#### Task to carry out
Look below for the line holding "Crr = 20,5W" and the line holding "- Select were". Transcribe exactly those lines and all lines between them, nothing more.

#### Provided information
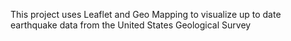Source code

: This project uses Leaflet and Geo Mapping to visualize up to date earthquake data from the United States Geological Survey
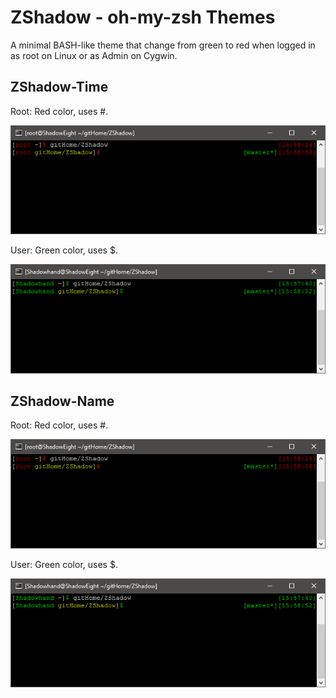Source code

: # ZShadow - oh-my-zsh Themes

A minimal BASH-like theme that change from green to red when logged in as root on Linux or as Admin on Cygwin.

 

## ZShadow-Time

Root: Red color, uses #.

![root-ZShadow-Name](https://raw.githubusercontent.com/RShadowhand/ZShadow/master/img/ROOT-ZShadow-Name.png "root-ZShadow-Name")

User: Green color, uses $.

![user-ZShadow-Name](https://raw.githubusercontent.com/RShadowhand/ZShadow/master/img/USER-ZShadow-Name.png "user-ZShadow-Name")

## ZShadow-Name

Root: Red color, uses #.

![root-ZShadow-Time](https://raw.githubusercontent.com/RShadowhand/ZShadow/master/img/ROOT-ZShadow-Name.png "root-ZShadow-Time")

User: Green color, uses $.

![user-ZShadow-Time](https://raw.githubusercontent.com/RShadowhand/ZShadow/master/img/USER-ZShadow-Name.png "user-ZShadow-Time")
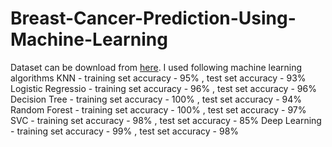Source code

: # Breast-Cancer-Prediction-Using-Machine-Learning
Dataset can be download from [here](https://www.kaggle.com/uciml/breast-cancer-wisconsin-data).
I used following machine learning algorithms 
KNN - training set accuracy - 95% , test set accuracy - 93%
Logistic Regressio - training set accuracy - 96% , test set accuracy - 96%
Decision Tree - training set accuracy - 100% , test set accuracy - 94%
Random Forest - training set accuracy - 100% , test set accuracy - 97%
SVC - training set accuracy - 98% , test set accuracy - 85%
Deep Learning - training set accuracy - 99% , test set accuracy - 98%
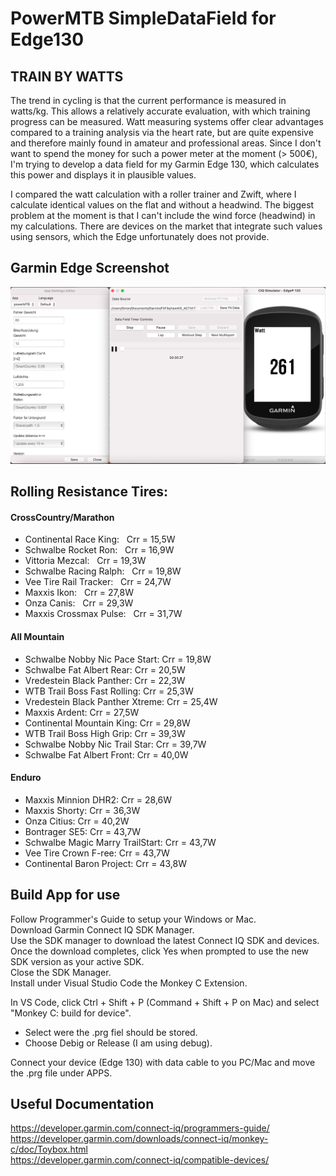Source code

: # PowerMTB SimpleDataField for Edge130

## TRAIN BY WATTS

The trend in cycling is that the current performance is measured in watts/kg. This allows a relatively accurate evaluation, 
with which training progress can be measured. Watt measuring systems offer clear advantages compared to a training analysis via the heart rate, 
but are quite expensive and therefore mainly found in amateur and professional areas.
Since I don't want to spend the money for such a power meter at the moment (> 500€), I'm trying to develop a data field for my Garmin Edge 130, 
which calculates this power and displays it in plausible values.

I compared the watt calculation with a roller trainer and Zwift, where I calculate identical values on the flat and without a headwind.
The biggest problem at the moment is that I can't include the wind force (headwind) in my calculations. 
There are devices on the market that integrate such values using sensors, which the Edge unfortunately does not provide.


## Garmin Edge Screenshot


![Screenshot](readme.png)



## Rolling Resistance Tires:

#### CrossCountry/Marathon

- Continental Race King:    &nbsp;       Crr = 15,5W  <br />
- Schwalbe Rocket Ron:      &nbsp;       Crr = 16,9W  <br />
- Vittoria Mezcal:          &nbsp;       Crr = 19,3W  <br />
- Schwalbe Racing Ralph:    &nbsp;       Crr = 19,8W  <br />
- Vee Tire Rail Tracker:    &nbsp;       Crr = 24,7W  <br />
- Maxxis Ikon:              &nbsp;       Crr = 27,8W  <br />
- Onza Canis:               &nbsp;       Crr = 29,3W  <br />
- Maxxis Crossmax Pulse:    &nbsp;       Crr = 31,7W  <br />

#### All Mountain

- Schwalbe Nobby Nic Pace Start:   Crr = 19,8W  <br />
- Schwalbe Fat Albert Rear:        Crr = 20,5W  <br />
- Vredestein Black Panther:        Crr = 22,3W  <br />
- WTB Trail Boss Fast Rolling:     Crr = 25,3W  <br />
- Vredestein Black Panther Xtreme: Crr = 25,4W  <br />
- Maxxis Ardent:                   Crr = 27,5W  <br />
- Continental Mountain King:       Crr = 29,8W  <br />
- WTB Trail Boss High Grip:        Crr = 39,3W  <br />
- Schwalbe Nobby Nic Trail Star:   Crr = 39,7W  <br />
- Schwalbe Fat Albert Front:       Crr = 40,0W  <br />

#### Enduro

- Maxxis Minnion DHR2:             Crr = 28,6W  <br />
- Maxxis Shorty:                   Crr = 36,3W  <br /> 
- Onza Citius:                     Crr = 40,2W  <br /> 
- Bontrager SE5:                   Crr = 43,7W  <br /> 
- Schwalbe Magic Marry TrailStart: Crr = 43,7W  <br /> 
- Vee Tire Crown F-ree:            Crr = 43,7W  <br />
- Continental Baron Project:       Crr = 43,8W  <br />



## Build App for use

Follow Programmer's Guide to setup your Windows or Mac. <br />
Download Garmin Connect IQ SDK Manager. <br />
Use the SDK manager to download the latest Connect IQ SDK and devices. <br />
Once the download completes, click Yes when prompted to use the new SDK version as your active SDK. <br />
Close the SDK Manager. <br />
Install under Visual Studio Code the Monkey C Extension. <br />

In VS Code, click Ctrl + Shift + P (Command + Shift + P on Mac) and select "Monkey C: build for device". <br />
- Select were the .prg fiel should be stored. <br />
- Choose Debig or Release (I am using debug). <br />

Connect your device (Edge 130) with data cable to you PC/Mac and move the .prg file under APPS. <br />


## Useful Documentation

https://developer.garmin.com/connect-iq/programmers-guide/ <br />
https://developer.garmin.com/downloads/connect-iq/monkey-c/doc/Toybox.html <br />
https://developer.garmin.com/connect-iq/compatible-devices/ <br />

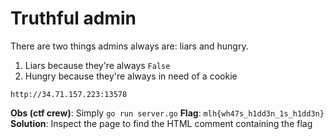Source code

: # Truthful admin


There are two things admins always are: liars and hungry.

1. Liars because they're always `False`
2. Hungry because they're always in need of a cookie


`http://34.71.157.223:13578`


**Obs (ctf crew)**: Simply `go run server.go`
**Flag**: `mlh{wh47s_h1dd3n_1s_h1dd3n}`
**Solution**: Inspect the page to find the HTML comment containing the flag
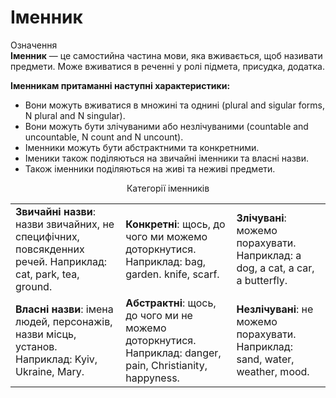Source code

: # Iменник

<div class="space">
<div class="eoz-wrap">
<span class="eoz">Означення</span>
<div class="eoz-text">
<b>Іменник</b> — це самостийна частина мови, яка вживається, щоб називати предмети. Може вживатися в реченнi у ролi пiдмета, присудка, додатка.<br>
</div>
</div>
</div>

<p><b>Іменникам притаманні наступні характеристики:</b></p>
<ul>
<li>Вони можуть вживатися в множині та однині (plural and sigular forms, N plural and N singular).</li>
<li>Вони можуть бути злічуваними або незлічуваними (countable and uncountable, N count and N uncount).</li>
<li>Іменники можуть бути абстрактними та конкретними.</li>
<li>Іменики також поділяються на звичайні іменники та власні назви.</li>
<li>Також іменники поділяються на живі та неживі предмети.</li>
</ul>

<p align="center">Категорії іменників</p>
<table>
<tr>
<td><b>Звичайні назви</b>: назви звичайних, не специфічних, повсякденних речей. Наприклад: cat, park, tea, ground.</td>
<td><b>Конкретні</b>: щось, до чого ми можемо доторкнутися. Наприклад: bag, garden. knife, scarf.</td>
<td><b>Злічувані</b>: можемо порахувати. Наприклад: a dog, a cat, a car, a butterfly.</td>
</tr>
<tr>
<td><b>Власні назви</b>: імена людей, персонажів, назви місць, установ. Наприклад: Kyiv, Ukraine, Mary.</td>
<td><b>Абстрактні</b>: щось, до чого ми не можемо доторкнутися. Наприклад: danger, pain, Christianity, happyness.</td>
<td><b>Незлічувані</b>: не можемо порахувати. Наприклад: sand, water, weather, mood.</td>
</tr>
</table>


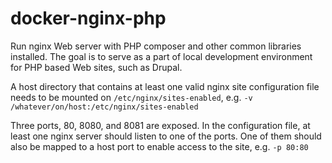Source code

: # docker-nginx-php

Run nginx Web server with PHP composer and other common libraries installed. The goal is to serve as a part of local development environment for PHP based Web sites, such as Drupal.

A host directory that contains at least one valid nginx site configuration file needs to be mounted on `/etc/nginx/sites-enabled`, e.g. `-v /whatever/on/host:/etc/nginx/sites-enabled`

Three ports, 80, 8080, and 8081 are exposed. In the configuration file, at least one nginx server should listen to one of the ports. One of them should also be mapped to a host port to enable access to the site, e.g. `-p 80:80`
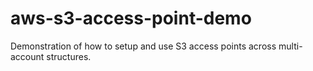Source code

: # aws-s3-access-point-demo
Demonstration of how to setup and use S3 access points across multi-account structures.
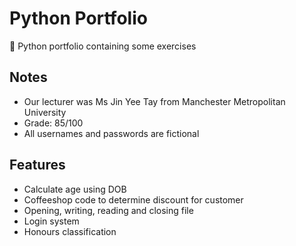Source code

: # Python Portfolio
:snake: Python portfolio containing some exercises

## Notes

- Our lecturer was Ms Jin Yee Tay from Manchester Metropolitan University
- Grade: 85/100
- All usernames and passwords are fictional

## Features

- Calculate age using DOB
- Coffeeshop code to determine discount for customer
- Opening, writing, reading and closing file
- Login system
- Honours classification
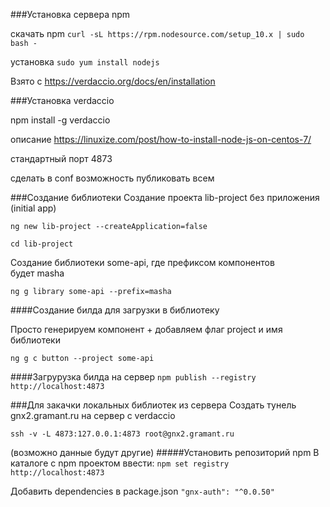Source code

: ###Установка сервера npm

скачать npm `curl -sL https://rpm.nodesource.com/setup_10.x | sudo bash -`

установка `sudo yum install nodejs`

Взято с https://verdaccio.org/docs/en/installation


###Установка verdaccio

npm install -g verdaccio

описание https://linuxize.com/post/how-to-install-node-js-on-centos-7/ 

стандартный порт 4873

сделать в conf возможность публиковать всем 

###Создание библиотеки
Создание проекта lib-project без приложения (initial app)

`ng new lib-project --createApplication=false`

`cd lib-project`

Создание библиотеки some-api, где префиксом компонентов будет masha

`ng g library some-api --prefix=masha`

####Создание билда для загрузки в библиотеку

Просто генерируем компонент + добавляем флаг project и имя библиотеки

`ng g c button --project some-api`

####Загрурузка билда на сервер
`npm publish --registry http://localhost:4873`

###Для закачки локальных библиотек из сервера
Создать тунель gnx2.gramant.ru на сервер с verdaccio 

`ssh -v -L 4873:127.0.0.1:4873 root@gnx2.gramant.ru`

(возможно данные будут другие)
#####Установить репозиторий npm
В каталоге с npm проектом ввести: `npm set registry http://localhost:4873`

Добавить dependencies в package.json ` "gnx-auth": "^0.0.50" `

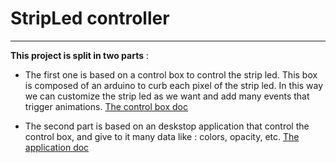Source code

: # StripLed controller
<hr>

__This project is split in two parts__ : 

* The first one is based on a control box to control the strip led. This box is composed of an arduino to curb each pixel of the strip led. 
In this way we can customize the strip led as we want and add many events that trigger animations. [The control box doc](/control_box) 

* The second part is based on an deskstop application that control the control box, and give to it many data like : colors, opacity, etc. [The application doc](/electron-serialport)
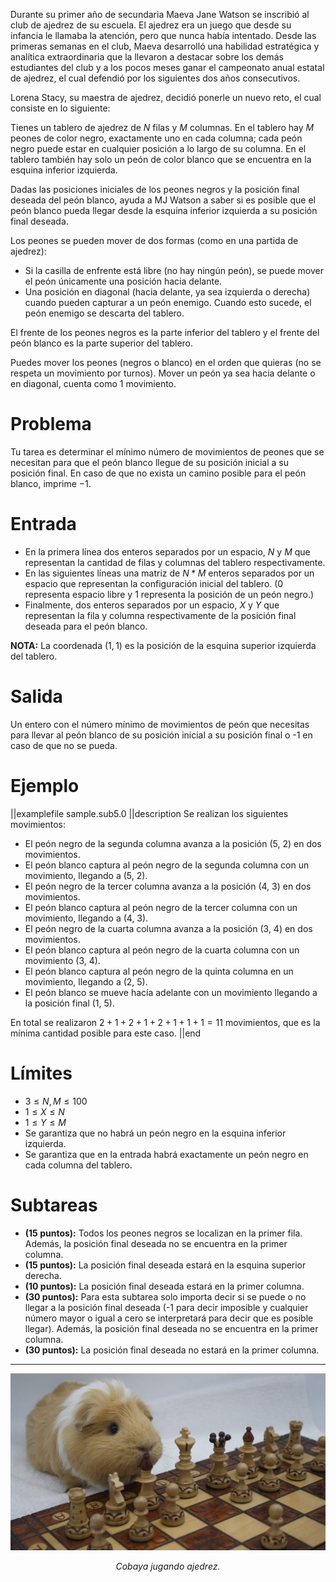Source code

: Durante su primer año de secundaria Maeva Jane Watson se inscribió al club de ajedrez de su escuela. El ajedrez era un juego que desde su infancia le llamaba la atención, pero que nunca había intentado. Desde las primeras semanas en el club, Maeva desarrolló una habilidad estratégica y analítica extraordinaria que la llevaron a destacar sobre los demás estudiantes del club y a los pocos meses ganar el campeonato anual estatal de ajedrez, el cual defendió por los siguientes dos años consecutivos.

Lorena Stacy, su maestra de ajedrez, decidió ponerle un nuevo reto, el cual consiste en lo siguiente:

Tienes un tablero de ajedrez de $N$ filas y $M$ columnas. En el tablero hay $M$ peones de color negro, exactamente uno en cada columna; cada peón negro puede estar en cualquier posición a lo largo de su columna. En el tablero también hay solo un peón de color blanco que se encuentra en la esquina inferior izquierda.

Dadas las posiciones iniciales de los peones negros y la posición final deseada del peón blanco, ayuda a MJ Watson a saber si es posible que el peón blanco pueda llegar desde la esquina inferior izquierda a su posición final deseada.

Los peones se pueden mover de dos formas (como en una partida de ajedrez):

- Si la casilla de enfrente está libre (no hay ningún peón), se puede mover el peón únicamente una posición hacia delante.
- Una posición en diagonal (hacia delante, ya sea izquierda o derecha) cuando pueden capturar a un peón enemigo. Cuando esto sucede, el peón enemigo se descarta del tablero.

El frente de los peones negros es la parte inferior del tablero y el frente del peón blanco es la parte superior del tablero.

Puedes mover los peones (negros o blanco) en el orden que quieras (no se respeta un movimiento por turnos). Mover un peón ya sea hacia delante o en diagonal, cuenta como 1 movimiento.

# Problema

Tu tarea es determinar el mínimo número de movimientos de peones que se necesitan para que el peón blanco llegue de su posición inicial a su posición final. En caso de que no exista un camino posible para el peón blanco, imprime $-1$.

# Entrada

- En la primera línea dos enteros separados por un espacio, $N$ y $M$ que representan la cantidad de filas y columnas del tablero respectivamente.
- En las siguientes líneas una matriz de $N*M$ enteros separados por un espacio que representan la configuración inicial del tablero. ($0$ representa espacio libre y $1$ representa la posición de un peón negro.)
- Finalmente, dos enteros separados por un espacio, $X$ y $Y$ que representan la fila y columna respectivamente de la posición final deseada para el peón blanco.

**NOTA:** La coordenada $(1,1)$ es la posición de la esquina superior izquierda del tablero.

# Salida

Un entero con el número mínimo de movimientos de peón que necesitas para llevar al peón blanco de su posición inicial a su posición final o -1 en caso de que no se pueda.

# Ejemplo

||examplefile
sample.sub5.0
||description
Se realizan los siguientes movimientos:

- El peón negro de la segunda columna avanza a la posición (5, 2) en dos movimientos.
- El peón blanco captura al peón negro de la segunda columna con un movimiento, llegando a (5, 2).
- El peón negro de la tercer columna avanza a la posición (4, 3) en dos movimientos.
- El peón blanco captura al peón negro de la tercer columna con un movimiento, llegando a (4, 3).
- El peón negro de la cuarta columna avanza a la posición (3, 4) en dos movimientos.
- El peón blanco captura al peón negro de la cuarta columna con un movimiento (3, 4).
- El peón blanco captura al peón negro de la quinta columna en un movimiento, llegando a (2, 5).
- El peón blanco se mueve hacía adelante con un movimiento llegando a la posición final (1, 5).

En total se realizaron $2+1+2+1+2+1+1+1 = 11$ movimientos, que es la mínima cantidad posible para este caso.
||end

# Límites

- $3 \leq N, M \leq 100$
- $1 \leq X \leq N$
- $1 \leq Y \leq M$
- Se garantiza que no habrá un peón negro en la esquina inferior izquierda.
- Se garantiza que en la entrada habrá exactamente un peón negro en cada columna del tablero.

# Subtareas

- **(15 puntos):** Todos los peones negros se localizan en la primer fila. Además, la posición final deseada no se encuentra en la primer columna.
- **(15 puntos):** La posición final deseada estará en la esquina superior derecha.
- **(10 puntos):** La posición final deseada estará en la primer columna.
- **(30 puntos):** Para esta subtarea solo importa decir si se puede o no llegar a la posición final deseada (-1 para decir imposible y cualquier número mayor o igual a cero se interpretará para decir que es posible llegar). Además, la posición final deseada no se encuentra en la primer columna.
- **(30 puntos):** La posición final deseada no estará en la primer columna.

---

![](peones.jpeg)

<figcaption align = "center"><i>Cobaya jugando ajedrez.</i></figcaption>
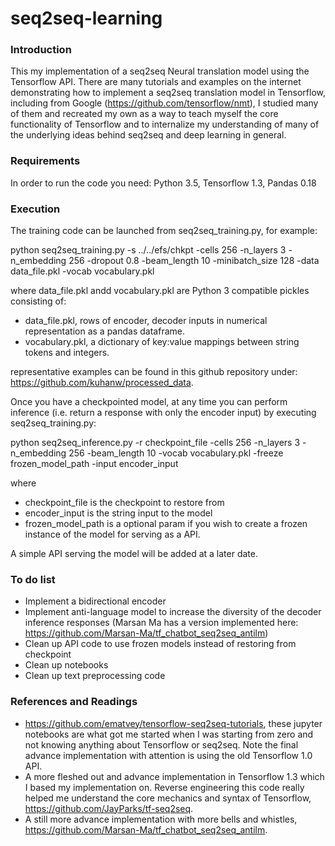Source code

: # seq2seq-learning

### Introduction

This my implementation of a seq2seq Neural translation model using the Tensorflow API. There are many tutorials and examples on the internet demonstrating how to implement a seq2seq translation model in Tensorflow, including from Google (https://github.com/tensorflow/nmt), I studied many of them and recreated my own as a way to teach myself the core functionality of Tensorflow and to internalize my understanding of many of the underlying ideas behind seq2seq and deep learning in general.

### Requirements
In order to run the code you need: Python 3.5, Tensorflow 1.3, Pandas 0.18

### Execution

The training code can be launched from seq2seq_training.py, for example: 

python seq2seq_training.py -s ../../efs/chkpt -cells 256 -n_layers 3 -n_embedding 256 -dropout 0.8 -beam_length 10 -minibatch_size 128 -data data_file.pkl -vocab vocabulary.pkl

where data_file.pkl andd vocabulary.pkl are Python 3 compatible pickles consisting of:
  
  - data_file.pkl, rows of encoder, decoder inputs in numerical representation as a pandas dataframe.
  - vocabulary.pkl, a dictionary of key:value mappings between string tokens and integers. 
  
representative examples can be found in this github repository under: https://github.com/kuhanw/processed_data.

Once you have a checkpointed model, at any time you can perform inference (i.e. return a response with only the encoder input) by
executing seq2seq_training.py:

python seq2seq_inference.py -r checkpoint_file -cells 256 -n_layers 3 -n_embedding 256 -beam_length 10 -vocab vocabulary.pkl	-freeze frozen_model_path -input encoder_input 

where

  - checkpoint_file is the checkpoint to restore from
  - encoder_input is the string input to the model
  - frozen_model_path is a optional param if you wish to create a frozen instance of the model for serving as a API.
  
A simple API serving the model will be added at a later date.

### To do list

  - Implement a bidirectional encoder
  - Implement anti-language model to increase the diversity of the decoder inference responses (Marsan Ma has a version implemented here: https://github.com/Marsan-Ma/tf_chatbot_seq2seq_antilm)
  - Clean up API code to use frozen models instead of restoring from checkpoint
  - Clean up notebooks
  - Clean up text preprocessing code

### References and Readings

- https://github.com/ematvey/tensorflow-seq2seq-tutorials, these jupyter notebooks are what got me started when I was starting from zero and not knowing anything about Tensorflow or seq2seq. Note the final advance implementation with attention is using the old Tensorflow 1.0 API.
- A more fleshed out and advance implementation in Tensorflow 1.3 which I based my implementation on. Reverse engineering this code really helped me understand the core mechanics and syntax of Tensorflow, https://github.com/JayParks/tf-seq2seq.
- A still more advance implementation with more bells and whistles, https://github.com/Marsan-Ma/tf_chatbot_seq2seq_antilm.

#### Response to this task
- Schwalbe Fat Albert Rear:        Crr = 20,5W  <br />
- Vredestein Black Panther:        Crr = 22,3W  <br />
- WTB Trail Boss Fast Rolling:     Crr = 25,3W  <br />
- Vredestein Black Panther Xtreme: Crr = 25,4W  <br />
- Maxxis Ardent:                   Crr = 27,5W  <br />
- Continental Mountain King:       Crr = 29,8W  <br />
- WTB Trail Boss High Grip:        Crr = 39,3W  <br />
- Schwalbe Nobby Nic Trail Star:   Crr = 39,7W  <br />
- Schwalbe Fat Albert Front:       Crr = 40,0W  <br />

#### Enduro

- Maxxis Minnion DHR2:             Crr = 28,6W  <br />
- Maxxis Shorty:                   Crr = 36,3W  <br /> 
- Onza Citius:                     Crr = 40,2W  <br /> 
- Bontrager SE5:                   Crr = 43,7W  <br /> 
- Schwalbe Magic Marry TrailStart: Crr = 43,7W  <br /> 
- Vee Tire Crown F-ree:            Crr = 43,7W  <br />
- Continental Baron Project:       Crr = 43,8W  <br />



## Build App for use

Follow Programmer's Guide to setup your Windows or Mac. <br />
Download Garmin Connect IQ SDK Manager. <br />
Use the SDK manager to download the latest Connect IQ SDK and devices. <br />
Once the download completes, click Yes when prompted to use the new SDK version as your active SDK. <br />
Close the SDK Manager. <br />
Install under Visual Studio Code the Monkey C Extension. <br />

In VS Code, click Ctrl + Shift + P (Command + Shift + P on Mac) and select "Monkey C: build for device". <br />
- Select were the .prg fiel should be stored. <br />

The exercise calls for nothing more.